INTRODUCTION 1

INTRODUCTION
1.1 DATA MINING
Data mining is the process of analyzing hidden patterns of data according to different perspectives for categorization into useful information, which is collected and assembled in common areas, such as data warehouses, for efficient analysis, data mining algorithms, facilitating business decision making and other information requirements to ultimately cut costs and increase revenue. Data mining is also known as data discovery and knowledge discovery.
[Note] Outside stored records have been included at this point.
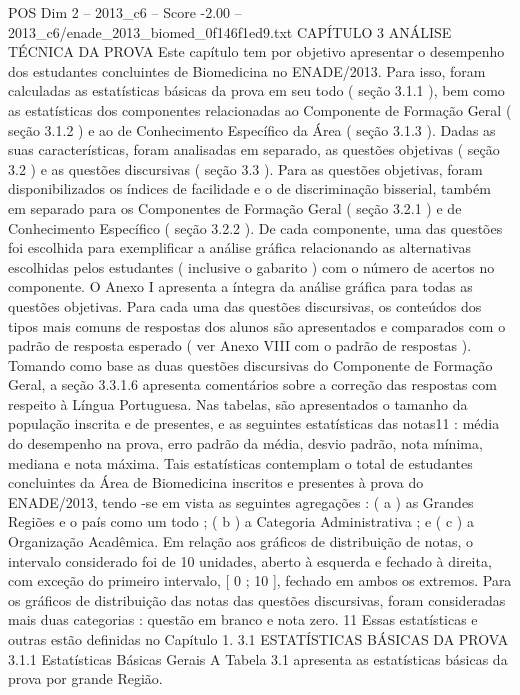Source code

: \begin{textsample}{POS Dim 2 – 2013\_c6 – Score -2.00 – 2013\_c6/enade\_2013\_biomed\_0f146f1ed9.txt}  \label{ex:f2_pos_381}
CAPÍTULO 3 ANÁLISE TÉCNICA DA PROVA Este capítulo tem por objetivo apresentar o desempenho dos estudantes concluintes de Biomedicina no ENADE/2013.
Para isso, foram calculadas as estatísticas básicas da prova em seu todo ( seção 3.1.1 ), bem como as estatísticas dos componentes relacionadas ao Componente de Formação Geral ( seção 3.1.2 ) e ao de Conhecimento Específico da Área ( seção 3.1.3 ).
Dadas as suas características, foram analisadas em separado, as questões objetivas ( seção 3.2 ) e as questões discursivas ( seção 3.3 ).
Para as questões objetivas, foram disponibilizados os índices de facilidade e o de discriminação bisserial, também em separado para os Componentes de Formação Geral ( seção 3.2.1 ) e de Conhecimento Específico ( seção 3.2.2 ).
De cada componente, uma das questões foi escolhida para exemplificar a análise gráfica relacionando as alternativas escolhidas pelos estudantes ( inclusive o gabarito ) com o número de acertos no componente.
O Anexo I apresenta a íntegra da análise gráfica para todas as questões objetivas.
Para cada uma das questões discursivas, os conteúdos dos tipos mais comuns de respostas dos alunos são apresentados e comparados com o padrão de resposta esperado ( ver Anexo VIII com o padrão de respostas ).
Tomando como base as duas questões discursivas do Componente de Formação Geral, a seção 3.3.1.6 apresenta comentários sobre a correção das respostas com respeito à Língua Portuguesa.
Nas tabelas, são apresentados o tamanho da população inscrita e de presentes, e as seguintes estatísticas das notas11 : média do desempenho na prova, erro padrão da média, desvio padrão, nota mínima, mediana e nota máxima.
Tais estatísticas contemplam o total de estudantes concluintes da Área de Biomedicina inscritos e presentes à prova do ENADE/2013, tendo -se em vista as seguintes agregações : ( a ) as Grandes Regiões e o país como um todo ; ( b ) a Categoria Administrativa ; e ( c ) a Organização Acadêmica.
Em relação aos gráficos de distribuição de notas, o intervalo considerado foi de 10 unidades, aberto à esquerda e fechado à direita, com exceção do primeiro intervalo, [ 0 ; 10 ], fechado em ambos os extremos.
Para os gráficos de distribuição das notas das questões discursivas, foram consideradas mais duas categorias : questão em branco e nota zero. 11 Essas estatísticas e outras estão definidas no Capítulo 1. 3.1 ESTATÍSTICAS BÁSICAS DA PROVA 3.1.1 Estatísticas Básicas Gerais A Tabela 3.1 apresenta as estatísticas básicas da prova por grande Região.

\end{textsample}
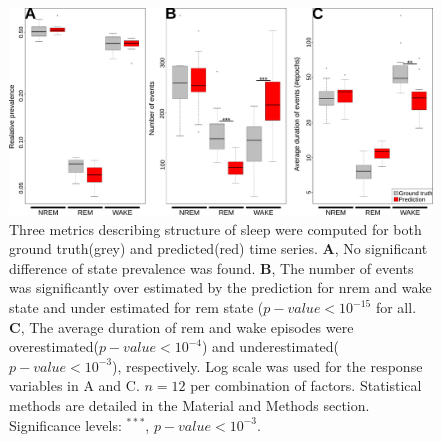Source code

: \begin{figure}[h!]
  \centering    
    \includegraphics[width=1.0\textwidth]{figures/struct_assess.pdf}
  \caption{
  Three metrics describing structure of sleep were computed for both ground truth(grey) and predicted(red) time series.
  \textbf{A}, No significant difference of state prevalence was found.
  \textbf{B}, The number of events was significantly over estimated by the prediction for \gls{nrem} and wake state and under estimated for \gls{rem} state ($p-value < 10^{-15}$ for all.
  \textbf{C}, The average duration of \gls{rem} and wake episodes were overestimated($p-value < 10^{-4}$) and underestimated($p-value < 10^{-3}$), respectively.
  Log scale was used for the response variables in A and C.  $n = 12$ per combination of factors. 
  Statistical methods are detailed in the Material and Methods section.
  Significance levels: $^{***}$, $p-value < 10^{-3}$.
  \label{fig:struct_assess}
  }
\end{figure}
The major steps involved in a data mining process are:
• Extract, transform and load data into a data warehouse
• Store and manage data in a multidimensional databases
• Provide data access to business analysts using application software
• Present analyzed data in easily understandable forms, such as graphs
The first step in data mining is gathering relevant data critical for business. Company data is either transactional, non-operational or metadata. Transactional data deals with day-to-day operations like sales, inventory and cost etc. Non-operational data is normally forecast, while metadata is concerned with logical database design. Patterns and relationships among data elements render relevant information, which may increase organizational revenue. Organizations with a strong consumer focus deal with data mining techniques providing clear pictures of products sold, price, competition and customer demographics.
For instance, the retail giant Wal-Mart transmits all its relevant information to a data warehouse with terabytes of data. This data can easily be accessed by suppliers enabling them to identify customer buying patterns. They can generate patterns on shopping habits, most shopped days, and most sought for products and other data utilizing data mining techniques.
The second step in data mining is selecting a suitable algorithm – a mechanism producing a data mining model. The general working of the algorithm involves identifying trends in a set of data and using the output for parameter definition. The most popular algorithms used for data mining are classification algorithms and regression algorithms, which are used to identify relationships among data elements.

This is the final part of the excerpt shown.